Only one span of the listing below is wanted: the lines from the one with "## **Technologies Used**" through the one with "## **Authors and Contributors**", reproduced exactly, both ends kept.
● ● ● ● ● ● ●
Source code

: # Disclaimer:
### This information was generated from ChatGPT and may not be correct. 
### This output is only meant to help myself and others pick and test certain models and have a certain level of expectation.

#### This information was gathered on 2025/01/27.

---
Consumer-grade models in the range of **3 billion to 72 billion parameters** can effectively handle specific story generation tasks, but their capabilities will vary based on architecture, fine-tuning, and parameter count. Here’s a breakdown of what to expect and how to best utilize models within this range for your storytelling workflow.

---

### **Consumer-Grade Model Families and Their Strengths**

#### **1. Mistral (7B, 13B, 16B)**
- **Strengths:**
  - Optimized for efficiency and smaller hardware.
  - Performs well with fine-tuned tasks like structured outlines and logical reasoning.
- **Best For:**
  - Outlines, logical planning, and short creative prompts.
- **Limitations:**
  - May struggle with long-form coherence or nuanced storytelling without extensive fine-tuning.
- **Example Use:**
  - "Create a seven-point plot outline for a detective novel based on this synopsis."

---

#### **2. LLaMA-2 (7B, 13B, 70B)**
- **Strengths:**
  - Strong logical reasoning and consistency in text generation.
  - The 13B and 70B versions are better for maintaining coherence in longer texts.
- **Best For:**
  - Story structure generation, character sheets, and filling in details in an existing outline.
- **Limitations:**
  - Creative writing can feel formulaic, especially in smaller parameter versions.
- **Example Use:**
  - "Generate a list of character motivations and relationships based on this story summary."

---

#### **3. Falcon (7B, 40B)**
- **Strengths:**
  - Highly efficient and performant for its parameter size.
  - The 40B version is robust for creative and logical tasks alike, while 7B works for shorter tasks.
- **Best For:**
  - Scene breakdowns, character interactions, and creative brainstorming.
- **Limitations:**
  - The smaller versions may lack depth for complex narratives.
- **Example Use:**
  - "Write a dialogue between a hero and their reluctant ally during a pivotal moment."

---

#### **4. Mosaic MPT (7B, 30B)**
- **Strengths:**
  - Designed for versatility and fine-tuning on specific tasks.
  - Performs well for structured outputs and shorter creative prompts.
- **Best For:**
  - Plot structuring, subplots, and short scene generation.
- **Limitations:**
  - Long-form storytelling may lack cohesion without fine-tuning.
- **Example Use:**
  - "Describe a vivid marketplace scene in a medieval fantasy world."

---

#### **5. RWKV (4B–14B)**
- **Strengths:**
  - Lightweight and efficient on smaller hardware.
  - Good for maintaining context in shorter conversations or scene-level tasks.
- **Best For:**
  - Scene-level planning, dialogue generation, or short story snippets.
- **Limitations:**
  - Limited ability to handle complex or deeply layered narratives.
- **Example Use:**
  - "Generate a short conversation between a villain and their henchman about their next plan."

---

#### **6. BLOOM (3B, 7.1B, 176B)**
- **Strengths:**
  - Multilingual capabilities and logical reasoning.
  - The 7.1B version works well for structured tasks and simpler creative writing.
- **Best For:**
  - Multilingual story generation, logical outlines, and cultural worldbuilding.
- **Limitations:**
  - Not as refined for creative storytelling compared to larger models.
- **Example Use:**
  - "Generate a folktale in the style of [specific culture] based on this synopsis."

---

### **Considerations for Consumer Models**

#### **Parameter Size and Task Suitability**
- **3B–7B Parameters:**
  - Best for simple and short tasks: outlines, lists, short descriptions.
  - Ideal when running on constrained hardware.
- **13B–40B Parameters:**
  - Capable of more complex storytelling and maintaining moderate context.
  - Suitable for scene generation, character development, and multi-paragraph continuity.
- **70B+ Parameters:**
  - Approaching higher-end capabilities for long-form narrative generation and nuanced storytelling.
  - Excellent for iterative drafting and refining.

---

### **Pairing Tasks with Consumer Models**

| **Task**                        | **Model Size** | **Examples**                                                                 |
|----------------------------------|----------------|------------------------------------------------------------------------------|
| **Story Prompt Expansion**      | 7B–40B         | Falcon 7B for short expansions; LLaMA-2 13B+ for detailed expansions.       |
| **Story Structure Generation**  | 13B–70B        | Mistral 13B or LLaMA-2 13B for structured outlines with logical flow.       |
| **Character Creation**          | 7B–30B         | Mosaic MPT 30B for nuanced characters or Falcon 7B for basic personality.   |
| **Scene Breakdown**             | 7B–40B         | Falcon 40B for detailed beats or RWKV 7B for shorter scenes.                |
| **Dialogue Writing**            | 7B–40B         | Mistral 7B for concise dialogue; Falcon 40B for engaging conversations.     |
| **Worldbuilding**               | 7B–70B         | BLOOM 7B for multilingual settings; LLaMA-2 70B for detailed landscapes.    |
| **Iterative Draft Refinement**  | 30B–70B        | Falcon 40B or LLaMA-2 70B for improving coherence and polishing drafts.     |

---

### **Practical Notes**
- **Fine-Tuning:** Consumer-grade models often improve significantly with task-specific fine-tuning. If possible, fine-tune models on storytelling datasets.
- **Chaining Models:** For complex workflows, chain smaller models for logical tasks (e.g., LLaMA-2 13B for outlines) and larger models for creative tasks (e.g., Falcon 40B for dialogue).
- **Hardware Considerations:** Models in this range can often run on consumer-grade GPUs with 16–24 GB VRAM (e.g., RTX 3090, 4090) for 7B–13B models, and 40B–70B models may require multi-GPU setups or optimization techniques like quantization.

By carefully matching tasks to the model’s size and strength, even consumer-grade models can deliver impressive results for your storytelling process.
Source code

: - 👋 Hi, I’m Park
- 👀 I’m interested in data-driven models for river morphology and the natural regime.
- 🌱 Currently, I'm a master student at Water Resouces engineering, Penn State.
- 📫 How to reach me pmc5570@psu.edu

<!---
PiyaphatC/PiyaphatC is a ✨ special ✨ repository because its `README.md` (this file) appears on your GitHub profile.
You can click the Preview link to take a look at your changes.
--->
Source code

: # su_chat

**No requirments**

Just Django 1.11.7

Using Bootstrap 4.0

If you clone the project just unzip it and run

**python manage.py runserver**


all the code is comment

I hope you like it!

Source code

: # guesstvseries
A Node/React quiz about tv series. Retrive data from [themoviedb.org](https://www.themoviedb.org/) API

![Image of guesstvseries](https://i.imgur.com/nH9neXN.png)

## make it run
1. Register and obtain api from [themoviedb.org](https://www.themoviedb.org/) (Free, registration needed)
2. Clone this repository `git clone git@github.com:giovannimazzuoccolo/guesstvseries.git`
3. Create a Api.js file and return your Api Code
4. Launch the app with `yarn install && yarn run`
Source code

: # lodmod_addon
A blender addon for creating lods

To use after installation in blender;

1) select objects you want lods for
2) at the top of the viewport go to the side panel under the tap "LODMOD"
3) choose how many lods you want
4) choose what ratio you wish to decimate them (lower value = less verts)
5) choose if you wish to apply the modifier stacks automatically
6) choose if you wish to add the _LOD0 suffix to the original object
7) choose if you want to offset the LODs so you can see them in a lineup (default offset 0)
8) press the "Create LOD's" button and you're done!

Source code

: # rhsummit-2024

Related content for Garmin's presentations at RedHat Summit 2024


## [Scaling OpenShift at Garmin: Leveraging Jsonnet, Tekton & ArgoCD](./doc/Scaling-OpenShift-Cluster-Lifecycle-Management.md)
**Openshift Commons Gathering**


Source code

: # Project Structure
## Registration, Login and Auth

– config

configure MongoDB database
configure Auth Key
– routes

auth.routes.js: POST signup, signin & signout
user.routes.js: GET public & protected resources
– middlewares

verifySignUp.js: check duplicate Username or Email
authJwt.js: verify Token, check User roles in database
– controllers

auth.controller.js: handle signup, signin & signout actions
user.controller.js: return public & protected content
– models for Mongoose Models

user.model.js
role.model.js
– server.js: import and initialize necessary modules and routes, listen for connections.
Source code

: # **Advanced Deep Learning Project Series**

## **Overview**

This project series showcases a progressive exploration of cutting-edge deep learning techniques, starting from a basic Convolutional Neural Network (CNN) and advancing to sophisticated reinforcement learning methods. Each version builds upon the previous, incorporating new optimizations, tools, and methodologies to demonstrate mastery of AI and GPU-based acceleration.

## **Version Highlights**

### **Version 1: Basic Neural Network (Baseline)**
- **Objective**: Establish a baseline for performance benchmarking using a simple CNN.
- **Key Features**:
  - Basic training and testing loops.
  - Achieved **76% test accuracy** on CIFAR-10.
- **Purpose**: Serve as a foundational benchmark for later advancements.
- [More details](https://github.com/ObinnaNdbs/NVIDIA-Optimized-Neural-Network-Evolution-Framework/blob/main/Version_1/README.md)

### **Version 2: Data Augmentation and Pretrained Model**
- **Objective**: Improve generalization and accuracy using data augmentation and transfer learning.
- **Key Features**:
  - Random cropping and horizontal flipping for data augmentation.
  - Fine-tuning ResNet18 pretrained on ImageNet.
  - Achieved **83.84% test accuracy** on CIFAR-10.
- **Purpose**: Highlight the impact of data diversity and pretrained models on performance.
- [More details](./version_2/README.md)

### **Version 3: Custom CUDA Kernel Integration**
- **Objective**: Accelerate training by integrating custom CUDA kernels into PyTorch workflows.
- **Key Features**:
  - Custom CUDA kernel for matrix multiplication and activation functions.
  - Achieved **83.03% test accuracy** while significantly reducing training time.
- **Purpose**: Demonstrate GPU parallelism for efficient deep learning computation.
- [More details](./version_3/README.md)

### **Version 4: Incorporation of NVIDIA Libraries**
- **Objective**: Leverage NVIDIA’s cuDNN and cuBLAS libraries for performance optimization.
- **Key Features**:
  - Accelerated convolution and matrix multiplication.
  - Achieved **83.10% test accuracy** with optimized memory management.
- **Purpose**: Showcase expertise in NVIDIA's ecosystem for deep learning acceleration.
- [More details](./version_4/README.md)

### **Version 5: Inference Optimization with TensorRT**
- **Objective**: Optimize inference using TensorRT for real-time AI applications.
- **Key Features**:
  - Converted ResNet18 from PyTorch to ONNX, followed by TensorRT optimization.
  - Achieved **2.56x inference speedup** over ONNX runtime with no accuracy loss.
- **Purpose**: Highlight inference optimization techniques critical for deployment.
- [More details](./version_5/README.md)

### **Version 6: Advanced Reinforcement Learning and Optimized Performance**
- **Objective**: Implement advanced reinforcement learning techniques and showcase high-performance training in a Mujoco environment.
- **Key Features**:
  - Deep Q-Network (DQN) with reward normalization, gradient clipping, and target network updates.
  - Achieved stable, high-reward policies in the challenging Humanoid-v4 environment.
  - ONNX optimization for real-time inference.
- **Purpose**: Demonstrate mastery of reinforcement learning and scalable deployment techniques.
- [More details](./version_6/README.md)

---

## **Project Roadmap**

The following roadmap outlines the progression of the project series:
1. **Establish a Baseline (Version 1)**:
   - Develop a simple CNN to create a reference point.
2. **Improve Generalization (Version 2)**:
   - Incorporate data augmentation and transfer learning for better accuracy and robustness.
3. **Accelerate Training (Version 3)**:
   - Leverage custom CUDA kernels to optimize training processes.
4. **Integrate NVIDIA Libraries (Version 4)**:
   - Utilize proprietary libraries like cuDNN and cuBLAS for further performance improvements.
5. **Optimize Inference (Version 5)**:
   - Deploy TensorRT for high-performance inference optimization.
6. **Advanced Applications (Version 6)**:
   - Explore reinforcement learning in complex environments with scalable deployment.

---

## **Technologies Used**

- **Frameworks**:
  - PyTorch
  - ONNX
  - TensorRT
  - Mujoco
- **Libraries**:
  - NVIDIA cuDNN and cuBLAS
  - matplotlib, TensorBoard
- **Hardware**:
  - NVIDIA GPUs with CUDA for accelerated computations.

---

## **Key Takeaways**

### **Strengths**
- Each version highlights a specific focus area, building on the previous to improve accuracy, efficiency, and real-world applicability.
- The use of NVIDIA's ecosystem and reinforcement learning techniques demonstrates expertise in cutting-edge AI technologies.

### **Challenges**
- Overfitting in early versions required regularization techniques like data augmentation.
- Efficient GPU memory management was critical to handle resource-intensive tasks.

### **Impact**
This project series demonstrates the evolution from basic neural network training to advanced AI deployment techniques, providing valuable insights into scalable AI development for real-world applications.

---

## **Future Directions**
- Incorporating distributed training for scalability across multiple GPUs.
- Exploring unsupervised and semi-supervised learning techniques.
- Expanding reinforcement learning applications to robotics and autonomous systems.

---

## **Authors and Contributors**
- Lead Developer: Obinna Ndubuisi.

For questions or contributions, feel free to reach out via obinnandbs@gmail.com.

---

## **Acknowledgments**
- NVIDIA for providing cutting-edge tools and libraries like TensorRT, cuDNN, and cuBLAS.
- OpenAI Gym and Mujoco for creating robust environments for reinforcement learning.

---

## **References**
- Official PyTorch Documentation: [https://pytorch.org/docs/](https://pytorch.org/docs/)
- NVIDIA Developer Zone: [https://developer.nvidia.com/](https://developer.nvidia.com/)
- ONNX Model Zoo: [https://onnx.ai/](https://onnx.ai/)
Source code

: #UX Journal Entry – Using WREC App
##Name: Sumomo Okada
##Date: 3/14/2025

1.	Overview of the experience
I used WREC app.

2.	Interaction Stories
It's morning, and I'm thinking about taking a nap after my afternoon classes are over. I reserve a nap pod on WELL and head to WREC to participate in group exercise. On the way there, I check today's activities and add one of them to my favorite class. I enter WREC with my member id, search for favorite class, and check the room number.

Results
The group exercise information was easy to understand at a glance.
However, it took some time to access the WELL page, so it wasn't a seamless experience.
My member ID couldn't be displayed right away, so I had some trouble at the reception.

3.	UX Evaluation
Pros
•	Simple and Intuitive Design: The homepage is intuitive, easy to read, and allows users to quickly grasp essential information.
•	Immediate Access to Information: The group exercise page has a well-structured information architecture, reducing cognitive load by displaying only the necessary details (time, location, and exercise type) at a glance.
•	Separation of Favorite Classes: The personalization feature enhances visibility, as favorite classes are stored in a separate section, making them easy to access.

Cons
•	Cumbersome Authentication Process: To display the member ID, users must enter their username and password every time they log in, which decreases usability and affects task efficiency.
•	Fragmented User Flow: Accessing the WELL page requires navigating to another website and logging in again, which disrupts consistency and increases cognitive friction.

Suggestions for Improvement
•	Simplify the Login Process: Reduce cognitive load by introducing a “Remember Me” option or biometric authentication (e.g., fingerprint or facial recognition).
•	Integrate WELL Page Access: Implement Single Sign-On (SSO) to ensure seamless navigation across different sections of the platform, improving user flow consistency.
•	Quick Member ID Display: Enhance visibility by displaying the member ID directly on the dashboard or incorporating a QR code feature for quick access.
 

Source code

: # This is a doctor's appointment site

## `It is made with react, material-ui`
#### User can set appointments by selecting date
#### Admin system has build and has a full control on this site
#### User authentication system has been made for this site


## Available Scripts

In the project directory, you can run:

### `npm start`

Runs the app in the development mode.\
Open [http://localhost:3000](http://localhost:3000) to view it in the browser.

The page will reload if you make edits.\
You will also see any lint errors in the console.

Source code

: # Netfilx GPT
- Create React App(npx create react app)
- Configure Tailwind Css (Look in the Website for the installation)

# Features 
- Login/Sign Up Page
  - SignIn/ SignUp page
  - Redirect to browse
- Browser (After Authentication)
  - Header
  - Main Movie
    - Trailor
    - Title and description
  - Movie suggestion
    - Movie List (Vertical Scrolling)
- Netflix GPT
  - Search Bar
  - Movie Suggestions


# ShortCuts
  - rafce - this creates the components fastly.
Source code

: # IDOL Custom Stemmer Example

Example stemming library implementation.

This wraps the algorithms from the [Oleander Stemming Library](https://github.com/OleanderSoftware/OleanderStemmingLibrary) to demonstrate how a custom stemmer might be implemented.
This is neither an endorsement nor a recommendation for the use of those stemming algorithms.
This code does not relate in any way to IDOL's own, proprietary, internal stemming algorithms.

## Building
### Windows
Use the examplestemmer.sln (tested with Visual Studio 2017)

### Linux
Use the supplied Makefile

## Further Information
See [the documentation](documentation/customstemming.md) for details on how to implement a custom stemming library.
● ● ● ● ● ● ●
Exercise response:
## **Technologies Used**

- **Frameworks**:
  - PyTorch
  - ONNX
  - TensorRT
  - Mujoco
- **Libraries**:
  - NVIDIA cuDNN and cuBLAS
  - matplotlib, TensorBoard
- **Hardware**:
  - NVIDIA GPUs with CUDA for accelerated computations.

---

## **Key Takeaways**

### **Strengths**
- Each version highlights a specific focus area, building on the previous to improve accuracy, efficiency, and real-world applicability.
- The use of NVIDIA's ecosystem and reinforcement learning techniques demonstrates expertise in cutting-edge AI technologies.

### **Challenges**
- Overfitting in early versions required regularization techniques like data augmentation.
- Efficient GPU memory management was critical to handle resource-intensive tasks.

### **Impact**
This project series demonstrates the evolution from basic neural network training to advanced AI deployment techniques, providing valuable insights into scalable AI development for real-world applications.

---

## **Future Directions**
- Incorporating distributed training for scalability across multiple GPUs.
- Exploring unsupervised and semi-supervised learning techniques.
- Expanding reinforcement learning applications to robotics and autonomous systems.

---

## **Authors and Contributors**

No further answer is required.